Advanced Video Coding: MPEG and ITU have been working together the last two years towards a common video compression standard. Known variously as H.26L, H.264, JVT, MPEG-4 Part 10, this specification is expected to reach International Standard within both the MPEG and ITU bodies sometime towards the first half of 2003. Tests indicate that this video compression scheme may provide almost 2-4 times the compression obtained using the MPEG-2 standards and is more efficient than the existing MPEG-4 schemes. At this stage, the computational complexities associated with the encoding and decoding are yet a bit high. This is not expected to be an issue in another two years given that the complexities in integrated circuits keep increasing with every revision. Digital signal processors from Texas Instruments, Philips and Equator Technologies are becoming more sophisticated with increased hardware support for specialized modules that aid in fast video encoding and decoding.

Intellectual Property Management and Protection (IPMP): MPEG has recognized that, along with facilitating the creation of high-value content, it is important to keep in mind that the delivery and usage of such content requires a good DRM framework in place that ensures the appropriateness of that usage. Given that, MPEG began with defining hooks (MPEG-2, MPEG-4) to incorporate proprietary DRM systems into the MPEG framework. From there, MPEG is moving towards a more encompassing standardization of the IPMP framework with the goal of interoperability. From the consumer's point of view, this requires ensuring that content from multiple sources will play on players from different manufacturers. From a manufacturer's point of view, it is important that the modules from different suppliers can be integrated in a product through clear interface agreements. These have been the focus of the IPMP work activities in MPEG.

Industry Adoption
Over the last couple of years, the multimedia industry has become a whole lot more knowledgeable about the MPEG-4 and its potential to influence the next generation of interactive digital television. With the convergence of the PC and the TV, the impetus to create and deliver content that is able to transcend the dichotomy of these two extremes is rather large.

Companies have built their product suites based on the MPEG-4 technologies, including the MPEG-4 Systems. Apple's Quicktime 6 release supports the decoding of MPEG-4 video and audio content. It is hoped that the support for MPEG-4 Systems will soon follow. Fraunhoffer (FhG) (www.iis.fhg.de) has always been at the forefront of digital audio. They, along with Dolby Corp. (www.dolby.com), have been strong proponents of MPEG-4 AAC audio.

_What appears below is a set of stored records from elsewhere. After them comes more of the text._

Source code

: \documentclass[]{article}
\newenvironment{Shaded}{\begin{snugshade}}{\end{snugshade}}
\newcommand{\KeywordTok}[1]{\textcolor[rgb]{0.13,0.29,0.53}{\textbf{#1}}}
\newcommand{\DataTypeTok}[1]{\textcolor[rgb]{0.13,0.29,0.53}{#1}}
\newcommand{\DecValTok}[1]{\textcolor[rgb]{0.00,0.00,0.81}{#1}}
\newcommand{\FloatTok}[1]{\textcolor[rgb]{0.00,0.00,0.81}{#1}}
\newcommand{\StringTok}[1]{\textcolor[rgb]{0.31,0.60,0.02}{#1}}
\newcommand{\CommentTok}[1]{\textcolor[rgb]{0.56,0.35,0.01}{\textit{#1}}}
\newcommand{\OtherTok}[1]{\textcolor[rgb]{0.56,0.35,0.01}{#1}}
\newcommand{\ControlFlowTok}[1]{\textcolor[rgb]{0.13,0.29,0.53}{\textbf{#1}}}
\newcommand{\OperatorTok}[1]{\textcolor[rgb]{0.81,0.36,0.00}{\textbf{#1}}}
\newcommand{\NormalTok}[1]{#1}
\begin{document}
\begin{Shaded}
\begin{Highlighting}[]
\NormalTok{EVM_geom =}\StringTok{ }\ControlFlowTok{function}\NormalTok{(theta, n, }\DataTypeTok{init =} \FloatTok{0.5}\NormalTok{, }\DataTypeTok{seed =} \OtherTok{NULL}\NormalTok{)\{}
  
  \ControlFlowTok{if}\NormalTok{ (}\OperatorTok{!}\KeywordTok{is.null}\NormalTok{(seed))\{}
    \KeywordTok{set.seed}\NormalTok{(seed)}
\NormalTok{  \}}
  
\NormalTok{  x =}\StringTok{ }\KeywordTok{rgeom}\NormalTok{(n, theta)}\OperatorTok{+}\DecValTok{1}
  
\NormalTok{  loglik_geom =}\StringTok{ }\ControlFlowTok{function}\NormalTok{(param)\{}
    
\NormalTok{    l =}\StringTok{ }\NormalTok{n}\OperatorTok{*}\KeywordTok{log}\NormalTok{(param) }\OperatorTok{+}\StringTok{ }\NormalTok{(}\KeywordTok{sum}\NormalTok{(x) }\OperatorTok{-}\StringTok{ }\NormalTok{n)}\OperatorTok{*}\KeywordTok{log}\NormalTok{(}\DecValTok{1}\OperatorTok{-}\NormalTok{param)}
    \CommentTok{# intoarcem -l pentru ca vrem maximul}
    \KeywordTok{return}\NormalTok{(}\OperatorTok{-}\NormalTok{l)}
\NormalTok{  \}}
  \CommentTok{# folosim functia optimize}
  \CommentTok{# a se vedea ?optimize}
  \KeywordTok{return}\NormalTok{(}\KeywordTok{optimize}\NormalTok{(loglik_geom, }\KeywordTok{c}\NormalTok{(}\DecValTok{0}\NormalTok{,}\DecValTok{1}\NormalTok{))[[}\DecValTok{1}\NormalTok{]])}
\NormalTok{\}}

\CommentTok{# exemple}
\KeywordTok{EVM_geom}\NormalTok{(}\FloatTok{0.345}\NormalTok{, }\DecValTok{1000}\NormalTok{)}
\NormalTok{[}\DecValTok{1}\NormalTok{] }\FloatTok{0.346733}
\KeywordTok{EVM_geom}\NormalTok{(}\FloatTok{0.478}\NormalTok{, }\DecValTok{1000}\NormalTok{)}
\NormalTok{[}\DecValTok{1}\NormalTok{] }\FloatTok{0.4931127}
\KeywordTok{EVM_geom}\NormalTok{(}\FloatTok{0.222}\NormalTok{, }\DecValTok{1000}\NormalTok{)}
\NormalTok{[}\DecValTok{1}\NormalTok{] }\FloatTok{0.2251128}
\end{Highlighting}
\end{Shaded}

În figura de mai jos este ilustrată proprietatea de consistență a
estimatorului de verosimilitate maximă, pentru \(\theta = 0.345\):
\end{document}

MPEG-4 video has found a foothold in the wireless industry. The 3GPP consortium (www.3gpp2.org) has agreed on one of the profiles of MPEG-4 video (ISO/IEC 14496-2) as the standard for video content. PacketVideo Corp. and Emblaze Inc, among others, have been at the forefront of developing technologies for the delivery of MPEG-4 video over wireless cellular networks. In Japan, digital cellular trials have involved the delivery of MPEG-4 video over cellular networks. With several companies announcing plans to release ASICs for hardware video and audio encoding, the development of set top boxes that support MPEG-4 in their framework is now picking up speed. Reference set top box designs and implementations are being made available and the general expectation is that MPEG-4 is well on its way to worldwide deployment.